L’istituto di credito, per opporre utilmente alla confisca il proprio credito ipotecario nei confronti di un soggetto imputato in un procedimento penale, è tenuto a fornire la prova della sua buona fede, dimostrando, ossia, il proprio affidamento incolpevole ingenerato da una situazione di oggettiva apparenza che rende scusabile l’eventuale ignoranza o difetto di diligenza.
E’, infatti, la situazione di sostanziale incolpevolezza che segna il limite della confisca, situazione che tuttavia non ricorre nei confronti di chi, pur essendo assoggettabile a provvedimenti di prevenzione, pone in essere attività agevolative che determinano obiettiva commistione di interessi tra attività di impresa e attività mafiosa.
Il principio è stato ribadito dai giudici di Cassazione nel testo della sentenza n. 41353 depositata il 14 ottobre 2015 e con cui è stato ribaltato il giudizio di merito che aveva accolto le ragioni di una banca, oppostasi ad un provvedimento di applicazione della misura di prevenzione della confisca di un bene immobile di proprietà di un soggetto imputato penalmente.

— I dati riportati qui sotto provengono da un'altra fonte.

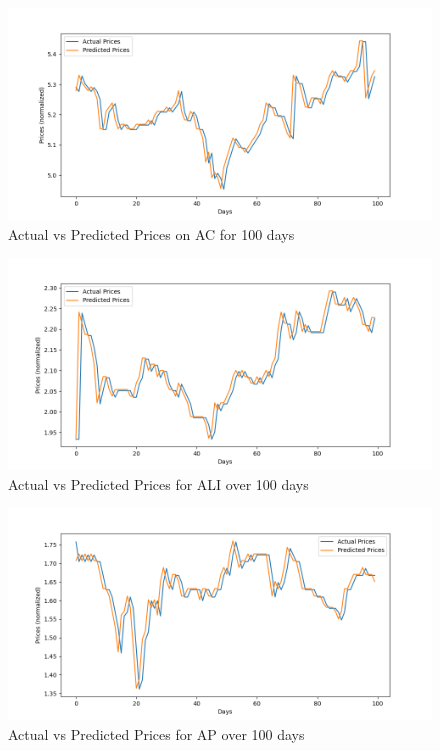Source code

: \begin{figure}[ht]
    \centering
    \includegraphics[width=1\textwidth]{./assets/Chapter_4/DMD_LSTM_crossval/100days/AC.png}
    \caption{Actual vs Predicted Prices on AC for 100 days}
    \label{fig:crossval100_AC}
\end{figure}
\FloatBarrier
    
\begin{figure}[ht]
    \centering
    \includegraphics[width=1\textwidth]{./assets/Chapter_4/DMD_LSTM_crossval/100days/ALI.png}
    \caption{Actual vs Predicted Prices for ALI over 100 days}
    \label{fig:crossval100_ALI}
\end{figure}
\FloatBarrier

\begin{figure}[ht]
    \centering
    \includegraphics[width=1\textwidth]{./assets/Chapter_4/DMD_LSTM_crossval/100days/AP.png}
    \caption{Actual vs Predicted Prices for AP over 100 days}
    \label{fig:crossval100_AP}
\end{figure}
\FloatBarrier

L’istituto di credito, in particolare, aveva opposto alla procedura il credito ipotecario che la medesima vantava sull’immobile in conseguenza di un mutuo stipulato con l’imputato.

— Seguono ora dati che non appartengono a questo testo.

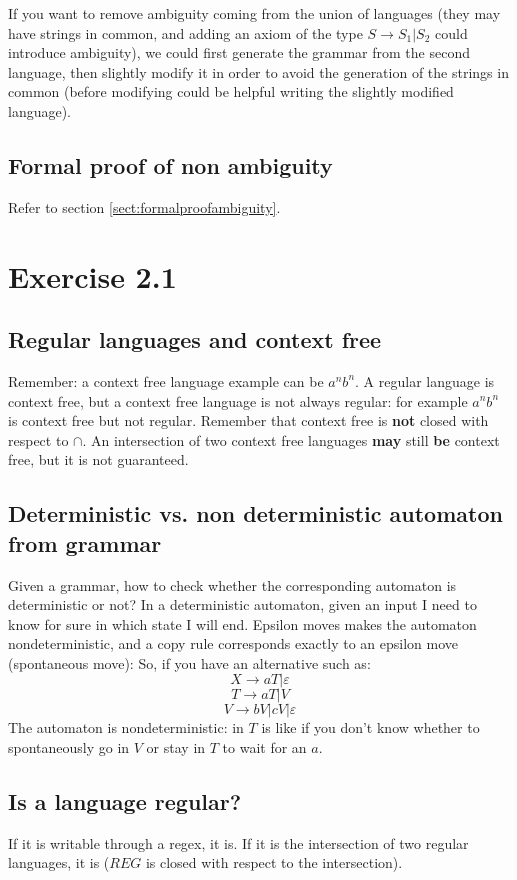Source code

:             If you want to remove ambiguity coming from the union of languages (they may have strings in common, and adding an axiom of the 
            type $S\rightarrow S_1\vert S_2$ could introduce ambiguity), we could first generate the grammar from the second language, then slightly modify it in 
            order to avoid the generation of the strings in common (before modifying could be helpful writing the slightly modified language).
        \subsection{Formal proof of non ambiguity}
            Refer to section \ref{sect:formalproofambiguity}.
    \section{Exercise 2.1}
        \subsection{Regular languages and context free}
            Remember: a context free language example can be $a^nb^n$. A regular language is context free, but a context free language is not always regular: for example
            $a^nb^n$ is context free but not regular. Remember that context free is \textbf{not} closed with respect to $\cap$. An intersection of two context free 
            languages \textbf{may} still \textbf{be} context free, but it is not guaranteed.
        \subsection{Deterministic vs. non deterministic automaton from grammar}
            Given a grammar, how to check whether the corresponding automaton is deterministic or not? In a deterministic automaton, given an input I need to know for 
            sure in which state I will end. Epsilon moves makes the automaton nondeterministic, and a copy rule corresponds exactly to an epsilon move (spontaneous move):
            So, if you have an alternative such as:
            $$X\rightarrow aT \vert \varepsilon$$
            $$T\rightarrow aT\vert V$$
            $$V\rightarrow bV\vert cV\vert\varepsilon$$
            The automaton is nondeterministic: in $T$ is like if you don't know whether to spontaneously go in $V$ or stay in $T$ to wait for an $a$.
        \subsection{Is a language regular?}
            If it is writable through a regex, it is. If it is the intersection of two regular languages, it is ($REG$ is closed with respect to the intersection).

La Suprema corte ha escluso, nel caso in esame, la sussistenza di un affidamento incolpevole in capo alla banca posto che la concessione del mutuo – come confermato anche dalla Corte di merito - era avvenuta nella piena consapevolezza di realizzare un’elusione fiscale.
Addirittura, era emerso che l’istituto di credito avesse agito con assoluta negligenza in quanto il prestito medesimo era stato concesso ad un soggetto formalmente non possidente, privo di reddito autonomo e in totale assenza di garanzie creditorie.